In one example of the present invention, a stable operation mode in which an operation continues at the optimal chemical dosing level after the optimal chemical dosing level is determined in the optimal chemical dosing level search mode is performed.
In one example of the stable operation mode, whenever the set sampling period elapses, the average rate of change in the sampling period is compared with the threshold value A, and when the average rate of change is equal to or less than the threshold value A, a process of continuing an operation with the same chemical dosing level is repeatedly performed, and in the operation with the same chemical dosing level, when comparison between the average rate of change and the threshold value A has been consecutively performed n times, the chemical dosage is reduced to a level one or more steps lower.

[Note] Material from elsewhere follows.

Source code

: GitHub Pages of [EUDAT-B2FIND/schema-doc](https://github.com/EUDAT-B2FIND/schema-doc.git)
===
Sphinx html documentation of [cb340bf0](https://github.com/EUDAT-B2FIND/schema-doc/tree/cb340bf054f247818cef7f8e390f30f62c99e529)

In another example of the stable operation mode, whenever the sampling period elapses, the average rate of change is compared with the threshold value A, and when the average rate of change is larger than the threshold value A, the chemical dosage is increased to a level j steps higher (j is an integer of 1 or more). In addition, a threshold value B larger than the threshold value A is set, and whenever the sampling period elapses, the average rate of change is compared with the threshold value B, and when the average rate of change is larger than the threshold value B, the chemical dosage is increased to a level m steps higher (m is an integer of 2 or more).
Hereinafter, embodiments will be described in detail with reference to the drawings.
A flowmeter 1 is provided on the pipe 4, and the measured value is input to a control unit 10. A slime control agent solution in a storage tank 2 is added to the pipe 4 via a chemical dosing pump 3. The chemical dosing pump 3 is controlled by the control unit 10. Pressure gauges 8 and 9 are provided on the pipes 4 and 7, respectively. The detected values of the pressure gauges 8 and 9 are input to the control unit 10, and a differential pressure ΔP on the non-permeable side of the RO system 5 is calculated from the difference between the values.
In the present invention, the chemical dosage (addition amount) of the step is controlled based on the average rate of increase in the differential pressure (value of increase in the differential pressure per unit time).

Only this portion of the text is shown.